We’ve got tomatoes in many colors: red, orange, yellow and purple, and awaiting a striped variety to ripen. For some reason, my daughter loves those yellow tomatoes: When we were selecting seeds from catalogs in January then starting them in peat pellets in early spring, she repeatedly (almost obsessively) had to make sure we had purchased and planted the yellows. We had seeds leftover from last year, which we used – but don’t tell her! While that first mortgage lifter picked last week was nearly as big as her face, she had a different gleam in her eyes upon proudly picking her first yellow tomato this weekend.

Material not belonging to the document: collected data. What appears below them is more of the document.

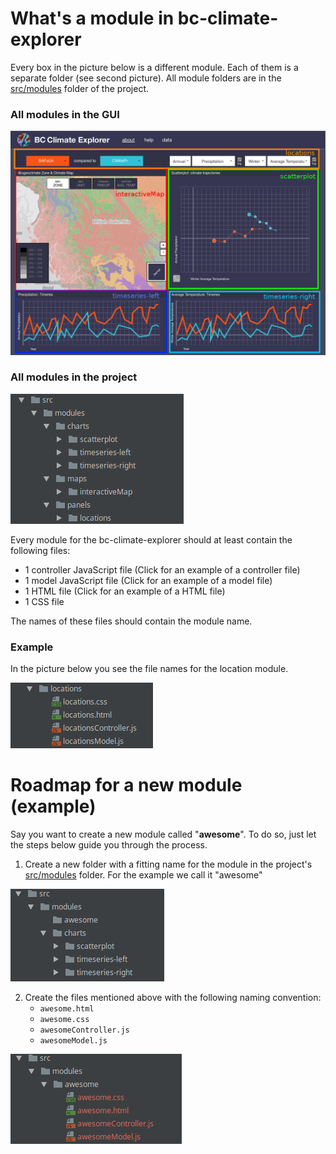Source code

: # What's a module in bc-climate-explorer
Every box in the picture below is a different module. Each of them is a separate folder (see second picture). All module folders are in the [src/modules](../../src/modules) folder of the project.

### All modules in the GUI
![wireframe image](https://github.com/joeyklee/bc-climate-explorer/blob/master/examples/images/modules.png)

### All modules in the project
![filesystem image](https://github.com/joeyklee/bc-climate-explorer/blob/master/examples/images/modules_directories.png)

Every module for the bc-climate-explorer should at least contain the following files:

- 1 controller JavaScript file (Click for an example of a controller file)
- 1 model JavaScript file (Click for an example of a model file)
- 1 HTML file (Click for an example of a HTML file)
- 1 CSS file

The names of these files should contain the module name.

### Example
In the picture below you see the file names for the location module. 

![example_folder_file_names](https://github.com/joeyklee/bc-climate-explorer/blob/master/examples/images/example_folder_file_names.png)


# Roadmap for a new module (example)
Say you want to create a new module called "**awesome**". To do so, just let the steps below guide you through the process.
1. Create a new folder with a fitting name for the module in the project's [src/modules](../../src/modules) folder. For the example we call it "awesome"

![roadmap_1_new_folder.png](https://github.com/joeyklee/bc-climate-explorer/blob/master/examples/images/roadmap_1_new_folder.png)

2. Create the files mentioned above with the following naming convention:
    - `awesome.html`
    - `awesome.css`
    - `awesomeController.js`
    - `awesomeModel.js`
    
![roadmap_2_new_files.png](https://github.com/joeyklee/bc-climate-explorer/blob/master/examples/images/roadmap_2_new_files.png)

And yes, she ate it right then and there, like an apple.
Two week’s harvest, as of Saturday, the 15th:
Chard: 3 armloads @ $2= $6.00
Lemon Cukes plus some Kirbies: easily 5 lbs @ $.99 = $1.98
Haricot Verts: 1 lb @ $2.49/lb= $2.49
Kwintus Beans: well over 2 lbs @1.29/lb = $2.58
Purple Pole Beans: About 2 lbs @ $2=$4
Green Beans: 1 lb @ $.99/lb. (see below)
3 lbs Pattypan squash @ $1.50: $ 4.50
And Tomatoes!!!!
2+ pints of cherry tomatoes, mostly SunGold: $4
4 Lbs Mortgage lifter reds: $4
A pound of sweet yellows: $1
Total: $31.55
Last Eco-nomics posting, I was in the red by $0.60
This two-week harvest: $31.54
In the Black! By $30.94.
The chard seems to be slowing down a bit (whew!), although I still plan to use my trading tactic in future recipes and preparations. I thought that my bean vines had slowed completely – with only about 1 lb of filets over two weeks - so I let them be for a bit, and honestly forgot to look at them. Big mistake: The fridge is full of big bags of beans, including Kentucky Wonder pole beans, those 4-year-old seeds I came across and thought I’d plant because, hey, you never know. I had completely forgotten about those, since they’re planted in a different area than the others and they are now threatening to take down a gutter downspout.
I’ve said before that giving it away is half the fun of growing it, and with the addition of fresh-picked tomatoes, those around me are increasingly happy to take some harvest off my hands.